HOESS: Yes, when the crematoria had not yet been built we burned in large pits a large part of those who had died and who could not be cremated in the provisional crematoria of the camp; a large number—I do not recall the figure anymore—were placed in mass graves and later also cremated in these graves. That was before the mass executions of Jews began.
DR. KAUFFMANN: Would you agree with me if I were to say that from the described facts alone, one could not conclusively prove that this was concerned with the extermination of Jews?
HOESS: No, this could in no way be concluded from that. The population...
THE PRESIDENT: What was your question about?

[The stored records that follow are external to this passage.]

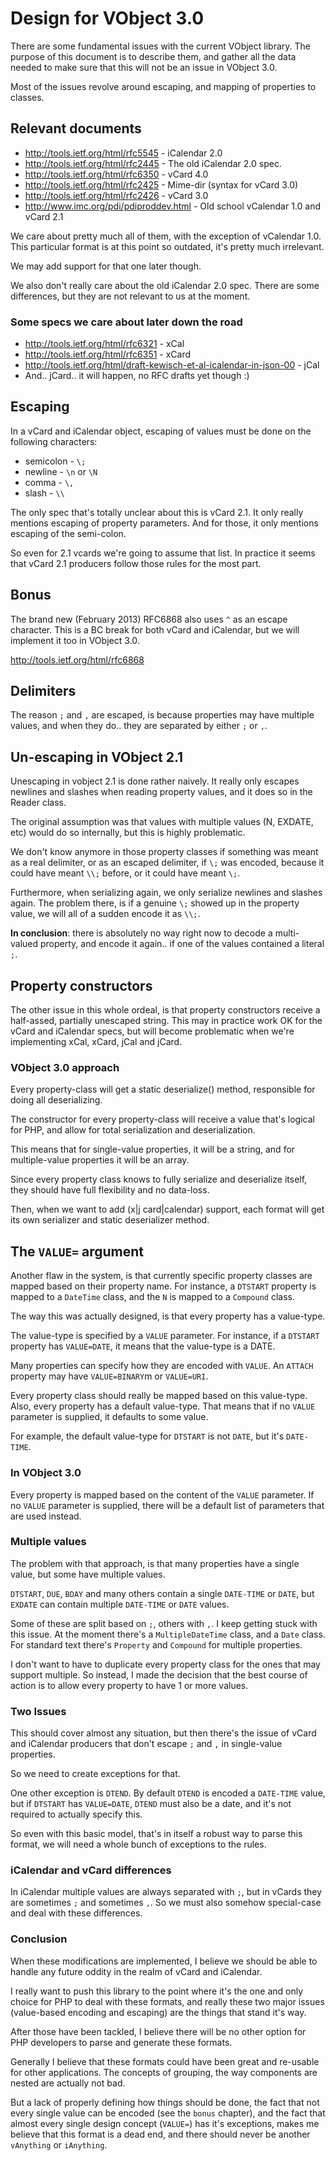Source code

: Design for VObject 3.0
======================

There are some fundamental issues with the current VObject library. The
purpose of this document is to describe them, and gather all the data
needed to make sure that this will not be an issue in VObject 3.0.

Most of the issues revolve around escaping, and mapping of properties to
classes.

Relevant documents
------------------

* http://tools.ietf.org/html/rfc5545 - iCalendar 2.0
* http://tools.ietf.org/html/rfc2445 - The old iCalendar 2.0 spec.
* http://tools.ietf.org/html/rfc6350 - vCard 4.0
* http://tools.ietf.org/html/rfc2425 - Mime-dir (syntax for vCard 3.0)
* http://tools.ietf.org/html/rfc2426 - vCard 3.0
* http://www.imc.org/pdi/pdiproddev.html - Old school vCalendar 1.0 and vCard 2.1

We care about pretty much all of them, with the exception of vCalendar 1.0.
This particular format is at this point so outdated, it's pretty much irrelevant.

We may add support for that one later though.

We also don't really care about the old iCalendar 2.0 spec. There are some
differences, but they are not relevant to us at the moment.

### Some specs we care about later down the road

* http://tools.ietf.org/html/rfc6321 - xCal
* http://tools.ietf.org/html/rfc6351 - xCard
* http://tools.ietf.org/html/draft-kewisch-et-al-icalendar-in-json-00 - jCal
* And.. jCard.. it will happen, no RFC drafts yet though :)

Escaping
--------

In a vCard and iCalendar object, escaping of values must be done on the
following characters:

* semicolon - `\;`
* newline - `\n` or `\N`
* comma - `\,`
* slash - `\\`

The only spec that's totally unclear about this is vCard 2.1. It only really
mentions escaping of property parameters. And for those, it only mentions
escaping of the semi-colon.

So even for 2.1 vcards we're going to assume that list. In practice it seems
that vCard 2.1 producers follow those rules for the most part.

Bonus
-----

The brand new (February 2013) RFC6868 also uses `^` as an escape character.
This is a BC break for both vCard and iCalendar, but we will implement it too
in VObject 3.0.

http://tools.ietf.org/html/rfc6868

Delimiters
----------

The reason `;` and `,` are escaped, is because properties may have multiple values,
and when they do.. they are separated by either `;` or `,`.

Un-escaping in VObject 2.1
--------------------------

Unescaping in vobject 2.1 is done rather naively. It really only escapes
newlines and slashes when reading property values, and it does so in the
Reader class.

The original assumption was that values with multiple values (N, EXDATE,
etc) would do so internally, but this is highly problematic.

We don't know anymore in those property classes if something was meant as a
real delimiter, or as an escaped delimiter, if `\;` was encoded, because it
could have meant `\\;` before, or it could have meant `\;`.

Furthermore, when serializing again, we only serialize newlines and slashes
again. The problem there, is if a genuine `\;` showed up in the property
value, we will all of a sudden encode it as `\\;`.

**In conclusion**: there is absolutely no way right now to decode a
multi-valued property, and encode it again.. if one of the values contained
a literal `;`.

Property constructors
---------------------

The other issue in this whole ordeal, is that property constructors receive
a half-assed, partially unescaped string. This may in practice work OK for the
vCard and iCalendar specs, but will become problematic when we're implementing
xCal, xCard, jCal and jCard.

### VObject 3.0 approach

Every property-class will get a static deserialize() method, responsible for
doing all deserializing.

The constructor for every property-class will receive a value that's logical
for PHP, and allow for total serialization and deserialization.

This means that for single-value properties, it will be a string, and for
multiple-value properties it will be an array.

Since every property class knows to fully serialize and deserialize itself,
they should have full flexibility and no data-loss.

Then, when we want to add (x|j card|calendar) support, each format will get
its own serializer and static deserializer method.

The `VALUE=` argument
---------------------

Another flaw in the system, is that currently specific property classes are
mapped based on their property name. For instance, a `DTSTART` property is
mapped to a `DateTime` class, and the `N` is mapped to a `Compound` class.

The way this was actually designed, is that every property has a value-type.

The value-type is specified by a `VALUE` parameter. For instance, if a
`DTSTART` property has `VALUE=DATE`, it means that the value-type is a DATE.

Many properties can specify how they are encoded with `VALUE`. An `ATTACH`
property may have `VALUE=BINARY`m or `VALUE=URI`.

Every property class should really be mapped based on this value-type.
Also, every property has a default value-type. That means that if no `VALUE`
parameter is supplied, it defaults to some value.

For example, the default value-type for `DTSTART` is not `DATE`, but it's
`DATE-TIME`.

### In VObject 3.0

Every property is mapped based on the content of the `VALUE` parameter.
If no `VALUE` parameter is supplied, there will be a default list of
parameters that are used instead.

### Multiple values

The problem with that approach, is that many properties have a single value,
but some have multiple values.

`DTSTART`, `DUE`, `BDAY` and many others contain a single `DATE-TIME` or
`DATE`, but `EXDATE` can contain multiple `DATE-TIME` or `DATE` values.

Some of these are split based on `;`, others with `,`. I keep getting stuck
with this issue. At the moment there's a `MultipleDateTime` class, and a `Date`
class. For standard text there's `Property` and `Compound` for multiple
properties.

I don't want to have to duplicate every property class for the ones that may
support multiple. So instead, I made the decision that the best course of
action is to allow every property to have 1 or more values.

### Two Issues

This should cover almost any situation, but then there's the issue of vCard
and iCalendar producers that don't escape `;` and `,` in single-value
properties.

So we need to create exceptions for that.

One other exception is `DTEND`. By default `DTEND` is encoded a `DATE-TIME`
value, but if `DTSTART` has `VALUE=DATE`, `DTEND` must also be a date, and it's
not required to actually specify this.

So even with this basic model, that's in itself a robust way to parse this
format, we will need a whole bunch of exceptions to the rules.

### iCalendar and vCard differences

In iCalendar multiple values are always separated with `;`, but in vCards they
are sometimes `;` and sometimes `,`. So we must also somehow special-case
and deal with these differences.

### Conclusion

When these modifications are implemented, I believe we should be able to handle
any future oddity in the realm of vCard and iCalendar.

I really want to push this library to the point where it's the one and only
choice for PHP to deal with these formats, and really these two major issues
(value-based encoding and escaping) are the things that stand it's way.

After those have been tackled, I believe there will be no other option for
PHP developers to parse and generate these formats.

Generally I believe that these formats could have been great and re-usable for
other applications. The concepts of grouping, the way components are nested
are actually not bad.

But a lack of properly defining how things should be done, the fact that not
every single value can be encoded (see the `bonus` chapter), and the fact that
almost every single design concept (`VALUE=`) has it's exceptions, makes me
believe that this format is a dead end, and there should never be another
`vAnything` or `iAnything`.
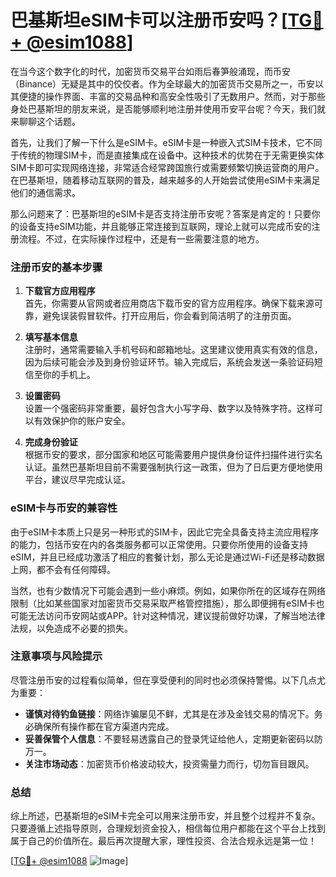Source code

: # 巴基斯坦eSIM卡可以注册币安吗？[[TG💪+ @esim1088](https://t.me/s/esim1088)]

在当今这个数字化的时代，加密货币交易平台如雨后春笋般涌现，而币安（Binance）无疑是其中的佼佼者。作为全球最大的加密货币交易所之一，币安以其便捷的操作界面、丰富的交易品种和高安全性吸引了无数用户。然而，对于那些身处巴基斯坦的朋友来说，是否能够顺利地注册并使用币安平台呢？今天，我们就来聊聊这个话题。

首先，让我们了解一下什么是eSIM卡。eSIM卡是一种嵌入式SIM卡技术，它不同于传统的物理SIM卡，而是直接集成在设备中。这种技术的优势在于无需更换实体SIM卡即可实现网络连接，非常适合经常跨国旅行或需要频繁切换运营商的用户。在巴基斯坦，随着移动互联网的普及，越来越多的人开始尝试使用eSIM卡来满足他们的通信需求。

那么问题来了：巴基斯坦的eSIM卡是否支持注册币安呢？答案是肯定的！只要你的设备支持eSIM功能，并且能够正常连接到互联网，理论上就可以完成币安的注册流程。不过，在实际操作过程中，还是有一些需要注意的地方。

### 注册币安的基本步骤

1. **下载官方应用程序**  
   首先，你需要从官网或者应用商店下载币安的官方应用程序。确保下载来源可靠，避免误装假冒软件。打开应用后，你会看到简洁明了的注册页面。

2. **填写基本信息**  
   注册时，通常需要输入手机号码和邮箱地址。这里建议使用真实有效的信息，因为后续可能会涉及到身份验证环节。输入完成后，系统会发送一条验证码短信至你的手机上。

3. **设置密码**  
   设置一个强密码非常重要，最好包含大小写字母、数字以及特殊字符。这样可以有效保护你的账户安全。

4. **完成身份验证**  
   根据币安的要求，部分国家和地区可能需要用户提供身份证件扫描件进行实名认证。虽然巴基斯坦目前不需要强制执行这一政策，但为了日后更方便地使用平台，建议尽早完成认证。

### eSIM卡与币安的兼容性

由于eSIM卡本质上只是另一种形式的SIM卡，因此它完全具备支持主流应用程序的能力，包括币安在内的各类服务都可以正常使用。只要你所使用的设备支持eSIM，并且已经成功激活了相应的套餐计划，那么无论是通过Wi-Fi还是移动数据上网，都不会有任何障碍。

当然，也有少数情况下可能会遇到一些小麻烦。例如，如果你所在的区域存在网络限制（比如某些国家对加密货币交易采取严格管控措施），那么即便拥有eSIM卡也可能无法访问币安网站或APP。针对这种情况，建议提前做好功课，了解当地法律法规，以免造成不必要的损失。

### 注意事项与风险提示

尽管注册币安的过程看似简单，但在享受便利的同时也必须保持警惕。以下几点尤为重要：

- **谨慎对待钓鱼链接**：网络诈骗屡见不鲜，尤其是在涉及金钱交易的情况下。务必确保所有操作都在官方渠道内完成。
- **妥善保管个人信息**：不要轻易透露自己的登录凭证给他人，定期更新密码以防万一。
- **关注市场动态**：加密货币价格波动较大，投资需量力而行，切勿盲目跟风。

### 总结

综上所述，巴基斯坦的eSIM卡完全可以用来注册币安，并且整个过程并不复杂。只要遵循上述指导原则，合理规划资金投入，相信每位用户都能在这个平台上找到属于自己的价值所在。最后再次提醒大家，理性投资、合法合规永远是第一位！

[[TG💪+ @esim1088](https://t.me/s/esim1088) ![Image](https://i.postimg.cc/4NQfJmqS/Snipaste-2025-05-13-00-14-12.png)]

DR. KAUFFMANN: My question was whether one could assume from the established facts—at the end of Paragraph 7—that this concerned the so-called extermination of Jews. I tied this question to the previous answer of the witness. It is my last question.
THE PRESIDENT: The last sentence of Paragraph 7 is with reference to the foul and nauseating stench. What is your question about that?
DR. KAUFFMANN: Whether the population could gather from these things that an extermination of Jews was taking place.
THE PRESIDENT: That really is too obvious a question, isn’t it? They could not possibly know who it was being exterminated.
DR. KAUFFMANN: That is enough for me. I have no further questions.
DR. PANNENBECKER: I ask the Tribunal’s permission to ask a few supplementary questions, for during cross-examination the witness stated that the Defendant Frick had visited the concentration camps Sachsenhausen and Oranienburg in 1938.